BEGIN Input records

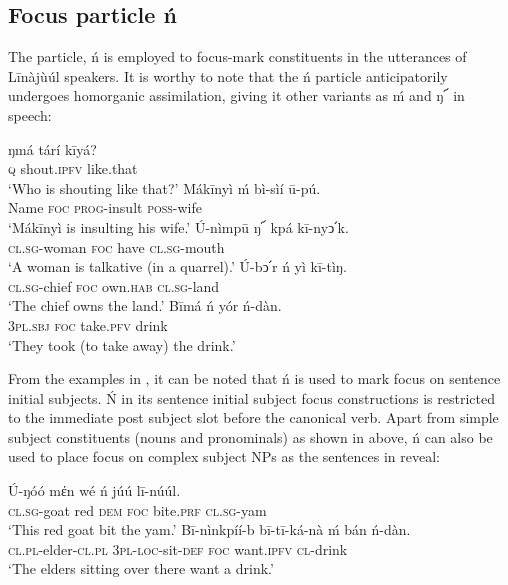 \documentclass[output=paper,colorlinks,citecolor=brown]{langscibook}
\begin{document}
\subsection{Focus particle ń }\label{sec:bisilki:5.1}

The particle, ń is employed to focus-mark constituents in the utterances of Līnàjùúl speakers. It is worthy to note that the ń particle anticipatorily undergoes homorganic assimilation, giving it other variants as ḿ and ŋ՜ in speech:

\ea%
    \label{ex:bisilki:8}
    \ea\label{ex:bisilki:8a}
        \ea\label{ex:bisilki:8ai}
        \gll    ŋmá	tárí		kīyá?\\
                \textsc{q}	shout\textsc{.ipfv}	like.that\\
        \glt    ‘Who is shouting like that?’
        \ex\label{ex:bisilki:8aii}
        \gll    Mákīnyì	ḿ	bì-sìí		ū-pú.\\
                Name		\textsc{foc}	\textsc{prog-}insult	\textsc{poss-}wife\\
        \glt    ‘Mákīnyì is insulting his wife.’
        \z
    \ex\label{ex:bisilki:8b}
    \gll    Ú-nìmpū		ŋ՜	kpá	kī-nyↄ՛k.\\
            \textsc{cl.sg-}woman	\textsc{foc}	have	\textsc{cl.sg-}mouth\\
    \glt    ‘A woman is talkative (in a quarrel).’
    \ex\label{ex:bisilki:8c}
    \gll    Ú-bↄ՛r		ń	yì		kī-tìŋ.\\
            \textsc{cl.sg-}chief	\textsc{foc}	own\textsc{.hab}	\textsc{cl.sg-}land\\
    \glt    ‘The chief owns the land.’
    \ex\label{ex:bisilki:8d}
    \gll    Bīmá		ń	yór		ń-dàn.\\
            \textsc{3pl.sbj}	\textsc{foc}	take\textsc{.pfv}	drink\\
    \glt    ‘They took (to take away) the drink.’
    \z
\z

From the examples in , it can be noted that ń is used to mark focus on sentence initial subjects. Ń in its sentence initial subject focus constructions is restricted to the immediate post subject slot before the canonical verb. Apart from simple subject constituents (nouns and pronominals) as shown in  above, ń can also be used to place focus on complex subject NPs as the sentences in  reveal:

\ea%
    \label{ex:bisilki:9}
    \ea\label{ex:bisilki:9a}
    \gll    Ú-ŋóó	mέn		wé	ń	júú		lī-núúl.\\
            \textsc{cl.sg-}goat	red	\textsc{dem}	\textsc{foc}	bite\textsc{.prf}	\textsc{cl.sg-}yam\\
    \glt    ‘This red goat bit the yam.’
    \ex\label{ex:bisilki:9b}
    \gll    Bī-nìnkpíí-b	         bī-tī-ká-nà	    ḿ           bán	 ń-dàn.\\
            \textsc{cl.pl-}elder\textsc{-cl.pl}   \textsc{3pl-loc-}sit\textsc{-def}	   \textsc{foc}	      want\textsc{.ipfv}	 \textsc{cl-}drink\\
    \glt    ‘The elders sitting over there want a drink.’
    \z
\z
\end{document}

END Input records

#### Goal of the exercise:
What you return must match the records letter for letter, except that the pictures stay out.

#### Result for this task:
 \documentclass[output=paper,colorlinks,citecolor=brown]{langscibook}
\begin{document}
\subsection{Focus particle ń }\label{sec:bisilki:5.1}

The particle, ń is employed to focus-mark constituents in the utterances of Līnàjùúl speakers. It is worthy to note that the ń particle anticipatorily undergoes homorganic assimilation, giving it other variants as ḿ and ŋ՜ in speech:

\ea%
    \label{ex:bisilki:8}
    \ea\label{ex:bisilki:8a}
        \ea\label{ex:bisilki:8ai}
        \gll    ŋmá	tárí		kīyá?\\
                \textsc{q}	shout\textsc{.ipfv}	like.that\\
        \glt    ‘Who is shouting like that?’
        \ex\label{ex:bisilki:8aii}
        \gll    Mákīnyì	ḿ	bì-sìí		ū-pú.\\
                Name		\textsc{foc}	\textsc{prog-}insult	\textsc{poss-}wife\\
        \glt    ‘Mákīnyì is insulting his wife.’
        \z
    \ex\label{ex:bisilki:8b}
    \gll    Ú-nìmpū		ŋ՜	kpá	kī-nyↄ՛k.\\
            \textsc{cl.sg-}woman	\textsc{foc}	have	\textsc{cl.sg-}mouth\\
    \glt    ‘A woman is talkative (in a quarrel).’
    \ex\label{ex:bisilki:8c}
    \gll    Ú-bↄ՛r		ń	yì		kī-tìŋ.\\
            \textsc{cl.sg-}chief	\textsc{foc}	own\textsc{.hab}	\textsc{cl.sg-}land\\
    \glt    ‘The chief owns the land.’
    \ex\label{ex:bisilki:8d}
    \gll    Bīmá		ń	yór		ń-dàn.\\
            \textsc{3pl.sbj}	\textsc{foc}	take\textsc{.pfv}	drink\\
    \glt    ‘They took (to take away) the drink.’
    \z
\z

From the examples in , it can be noted that ń is used to mark focus on sentence initial subjects. Ń in its sentence initial subject focus constructions is restricted to the immediate post subject slot before the canonical verb. Apart from simple subject constituents (nouns and pronominals) as shown in  above, ń can also be used to place focus on complex subject NPs as the sentences in  reveal:

\ea%
    \label{ex:bisilki:9}
    \ea\label{ex:bisilki:9a}
    \gll    Ú-ŋóó	mέn		wé	ń	júú		lī-núúl.\\
            \textsc{cl.sg-}goat	red	\textsc{dem}	\textsc{foc}	bite\textsc{.prf}	\textsc{cl.sg-}yam\\
    \glt    ‘This red goat bit the yam.’
    \ex\label{ex:bisilki:9b}
    \gll    Bī-nìnkpíí-b	         bī-tī-ká-nà	    ḿ           bán	 ń-dàn.\\
            \textsc{cl.pl-}elder\textsc{-cl.pl}   \textsc{3pl-loc-}sit\textsc{-def}	   \textsc{foc}	      want\textsc{.ipfv}	 \textsc{cl-}drink\\
    \glt    ‘The elders sitting over there want a drink.’
    \z
\z
\end{document}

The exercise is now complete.